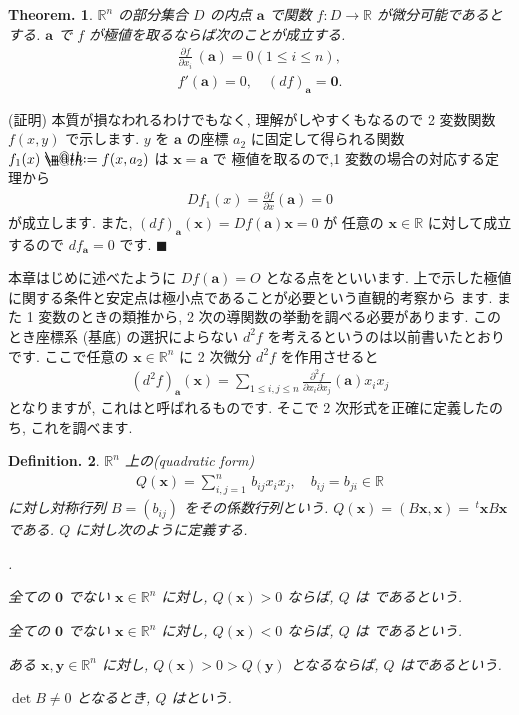 \documentclass[openany, a4paper, oneside]{jsbook}
\makeatletter
\newcounter{enum2}
\renewenvironment{enumerate}{%
\begin{list}%
{%
\arabic{enum2}.\ \,%
}%
{%
\usecounter{enum2}
\setlength{\itemindent}{0pt}%
\setlength{\leftmargin}{15pt}%
\setlength{\rightmargin}{0pt}%
\setlength{\labelsep}{0pt}%
\setlength{\labelwidth}{6pt}%
\setlength{\itemsep}{0pt}%
\setlength{\parsep}{0pt}%
\setlength{\listparindent}{0pt}%
}
}{%
\end{list}%
}
\newcommand*{\defeq}{\mathrel{\rlap{%
\raisebox{0.3ex}{$\m@th\cdot$}}%
\raisebox{-0.3ex}{$\m@th\cdot$}}%
=}
\theoremstyle{break}
\theoremstyle{breakdefn}
\newtheorem{thm}{Theorem.}[section]
\newtheorem{defn}[thm]{Definition.}
\newcommand{\bbR}{\mathbb{R}}
\makeatother
\begin{document}
\begin{thm}
$\bbR^n$ の部分集合 $D$ の内点 $\bm{a}$ で関数 $f:D\to\bbR$ が微分可能であるとする.
$\bm{a}$ で $f$ が極値を取るならば次のことが成立する.
\begin{align}
\frac{\partial f} {\partial x_i} \, (\bm{a})
=
0
(1 \leq i \leq n),\\
f'(\bm{a}) = 0,
\quad
(df) _{\bm{a}}=\bm{0}.
\end{align}
\end{thm}
(証明)
本質が損なわれるわけでもなく, 理解がしやすくもなるので 2 変数関数 $f (x,y)$ で示します.
$y$ を $\bm{a}$ の座標 $a_2$ に固定して得られる関数 $f_1 (x) \defeq f (x,a_2)$ は $\bm{x}=\bm{a}$ で
極値を取るので,1 変数の場合の対応する定理から
\begin{align}
D f_1 (x)
=
\frac{\partial f} {\partial x} ( \bm{a} )
=
0
\end{align}
が成立します. また,  $(df)_{ \bm{a} } ( \bm{x} ) = Df (\bm{a}) \bm{x} = 0$ が
任意の $\bm{x} \in \bbR$ に対して成立するので $df_{ \bm{a} } = 0$ です.  $\blacksquare$

本章はじめに述べたように $Df (\bm{a})=O$ となる点をといいます.
上で示した極値に関する条件と安定点は極小点であることが必要という直観的考察から
ます.
また 1 変数のときの類推から, 2 次の導関数の挙動を調べる必要があります.
このとき座標系 (基底) の選択によらない $d^2 f$ を考えるというのは以前書いたとおりです.
ここで任意の $\bm{x} \in \bbR^n$ に 2 次微分 $d^2f$ を作用させると
\begin{align}
(d^2 f)_{ \bm{a} } ( \bm{x} )
=
\sum_{1 \leq i ,j \leq n} \frac{ \partial^2 f} {\partial x_i \partial x_j} ( \bm{a} ) x_i  x_j
\end{align}
となりますが, これはと呼ばれるものです.
そこで 2 次形式を正確に定義したのち, これを調べます.

\begin{defn}
$\bbR^n$ 上の(quadratic form)
\begin{align}
Q ( \bm{x} )
=
\sum_{ i,j=1}^n \, b_{ij} x_i x_j , \quad b_{ij} = b_{j i} \in \bbR
\label{eq:8.11}
\end{align}
に対し対称行列 $B = ( b_{ ij } )$ をその係数行列という.
$Q ( \bm{x} ) = ( B\bm{x} , \bm{x} ) = \, ^t \bm{x} B \bm{x}$ である.
$Q$ に対し次のように定義する.
\begin{enumerate}
\item[1)] 全ての $\bm{0}$ でない $\bm{x} \in \bbR^n$ に対し,  $Q (\bm{x})>0$ ならば,  $Q$ は
であるという.
\item[2)] 全ての $\bm{0}$ でない $\bm{x} \in \bbR^n$ に対し,  $Q (\bm{x})<0$ ならば,  $Q$ は
であるという.
\item[3)] ある $\bm{x},\bm{y} \in \bbR^n$ に対し,  $Q (\bm{x}) > 0 > Q (\bm{y})$ となるならば,
$Q$ はであるという.
\item[4)] $\det B \not = 0$ となるとき,  $Q$ はという.
\end{enumerate}
\end{defn}
\end{document}

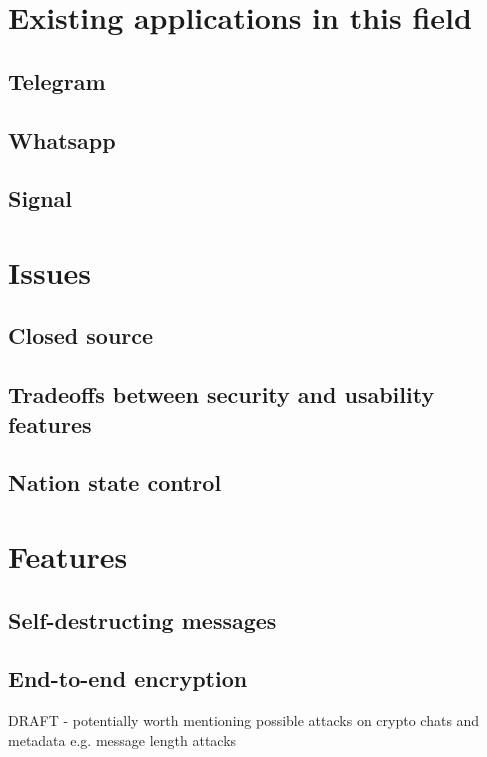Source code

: \documentclass{mproj}
\begin{document}
\section{Existing applications in this field}

\subsection{Telegram}

\subsection{Whatsapp}

\subsection{Signal}

\section{Issues}

\subsection{Closed source}

\subsection{Tradeoffs between security and usability features}

\subsection{Nation state control}


\section{Features}
\subsection{Self-destructing messages}
\subsection{End-to-end encryption}

DRAFT - potentially worth mentioning possible attacks on crypto chats and metadata e.g. message length attacks \cite{degabriele2021hiding}
\end{document}

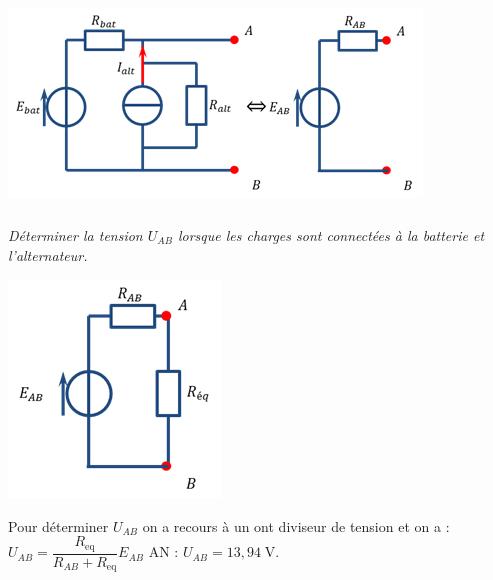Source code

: \documentclass[10pt,fleqn]{book} %
\begin{document}
\begin{multicols}{2}
\begin{corrige}
\begin{center}
\includegraphics[width=.9\linewidth]{images/cor_04}
\end{center}
\end{corrige}
\else
\fi


\subparagraph{}
\textit{Déterminer la tension $U_{AB}$ lorsque les charges sont connectées à la batterie et l’alternateur.}
\ifprof

\begin{center}
\includegraphics[width=.45\linewidth]{images/cor_05}
\end{center}

\begin{corrige}
Pour déterminer $U_{AB}$ on a recours à un ont diviseur de tension et on a :
$U_{AB}=\dfrac{R_\text{eq}}{R_{AB}+R_\text{eq} } E_{AB}$
AN : $U_{AB}=13,94 \; \text{V}$.

\end{corrige}
\else
\fi

\end{multicols}
\end{document}
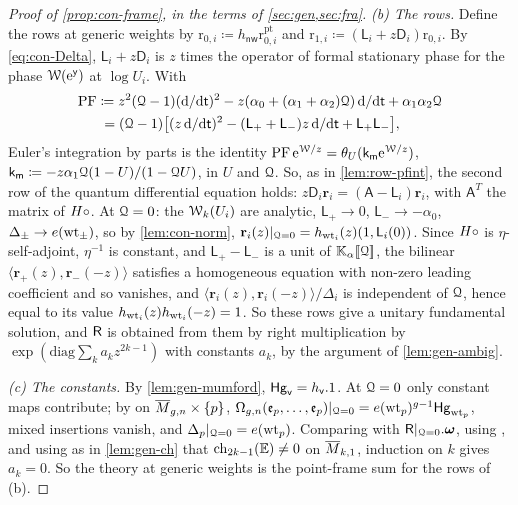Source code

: \begin{proof}[Proof of \cref{prop:con-frame}, in the terms of \cref{sec:gen,sec:fra}]
\emph{(b) The rows.} Define the rows at generic weights by $\mathrm{r}_{0,i}\coloneqq h_{\mathsf{nw}}\mathrm{r}^{\mathrm{pt}}_{0,i}$ and $\mathrm{r}_{1,i}\coloneqq(\mathsf{L}_i+z\mathsf{D}_i)\mathrm{r}_{0,i}$. By \cref{eq:con-Delta}, $\mathsf{L}_i+z\mathsf{D}_i$ is $z$ times the operator of formal stationary phase for the phase $\mathcal{W}(\mathrm{e}^{\mathsf{y}})$ at $\log U_i$. With
\[
\begin{aligned}
\mathrm{PF}&\coloneqq z^2(\mathcal{Q}-1)(\mathrm{d}/\mathrm{d}\mathsf{t})^2-z(\alpha_0+(\alpha_1+\alpha_2)\mathcal{Q})\,\mathrm{d}/\mathrm{d}\mathsf{t}+\alpha_1\alpha_2\mathcal{Q}\\
&\phantom{:}=(\mathcal{Q}-1)\big[(z\,\mathrm{d}/\mathrm{d}\mathsf{t})^2-(\mathsf{L}_++\mathsf{L}_-)z\,\mathrm{d}/\mathrm{d}\mathsf{t}+\mathsf{L}_+\mathsf{L}_-\big],
\end{aligned}
\]
Euler's integration by parts is the identity $\mathrm{PF}\,\mathrm{e}^{\mathcal{W}/z}=\theta_U(\mathsf{k}_{\mathsf{m}}\mathrm{e}^{\mathcal{W}/z})$, $\mathsf{k}_{\mathsf{m}}\coloneqq-z\alpha_1\mathcal{Q}(1-U)/(1-\mathcal{Q} U)$, in $U$ and $\mathcal{Q}$. So, as in \cref{lem:row-pfint}, the second row of the quantum differential equation holds: $z\mathsf{D}_i\mathbf{r}_i=(\mathsf{A}-\mathsf{L}_i)\mathbf{r}_i$, with $\mathsf{A}^T$ the matrix of $H\circ$. At $\mathcal{Q}=0$: the $\mathcal{W}_k(U_i)$ are analytic, $\mathsf{L}_+\to 0$, $\mathsf{L}_-\to-\alpha_0$, $\Delta_\pm\to e(\mathrm{wt}_\pm)$, so by \cref{lem:con-norm}, $\mathbf{r}_i(z)|_{\mathcal{Q}=0}=h_{\mathrm{wt}_i}(z)(1,\mathsf{L}_i(0))$. Since $H\circ$ is $\eta$-self-adjoint, $\eta^{-1}$ is constant, and $\mathsf{L}_+-\mathsf{L}_-$ is a unit of $\mathbb{K}_{\alpha}[\![ \mathcal{Q} ]\!]$, the bilinear $\langle\mathbf{r}_+(z),\mathbf{r}_-(-z)\rangle$ satisfies a homogeneous equation with non-zero leading coefficient and so vanishes, and $\langle\mathbf{r}_i(z),\mathbf{r}_i(-z)\rangle/\Delta_i$ is independent of $\mathcal{Q}$, hence equal to its value $h_{\mathrm{wt}_i}(z)h_{\mathrm{wt}_i}(-z)=1$. So these rows give a unitary fundamental solution, and $\mathsf{R}$ is obtained from them by right multiplication by $\exp(\mathrm{diag}\sum_ka_kz^{2k-1})$ with constants $a_k$, by the argument of \cref{lem:gen-ambig}.

\emph{(c) The constants.} By \cref{lem:gen-mumford}, $\mathsf{Hg}_{\mathsf{v}}=h_{\mathsf{v}}.1$. At $\mathcal{Q}=0$ only constant maps contribute; by \cite{GP99} on $\overline{M}_{g,n}\times\{p\}$, $\Omega_{g,n}(\mathfrak{e}_p,\dots,\mathfrak{e}_p)|_{\mathcal{Q}=0}=e(\mathrm{wt}_p)^{g-1}\mathsf{Hg}_{\mathrm{wt}_p}$, mixed insertions vanish, and $\Delta_p|_{\mathcal{Q}=0}=e(\mathrm{wt}_p)$. Comparing with $\mathsf{R}|_{\mathcal{Q}=0}.\boldsymbol{\omega}$, using \cite[Prop.~2.14]{PPZ15}, and using as in \cref{lem:gen-ch} that $\mathrm{ch}_{2k-1}(\mathbb{E})\neq 0$ on $\overline{M}_{k,1}$, induction on $k$ gives $a_k=0$. So the theory at generic weights is the point-frame sum for the rows of (b).


\end{proof}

────────

• [Work instruction]: Where a line of the entries contains "defeq", report that line.

• [Answer space]:
\newcommand*{\defeq}{\mathrel{\rlap{%
$y$ を $\bm{a}$ の座標 $a_2$ に固定して得られる関数 $f_1 (x) \defeq f (x,a_2)$ は $\bm{x}=\bm{a}$ で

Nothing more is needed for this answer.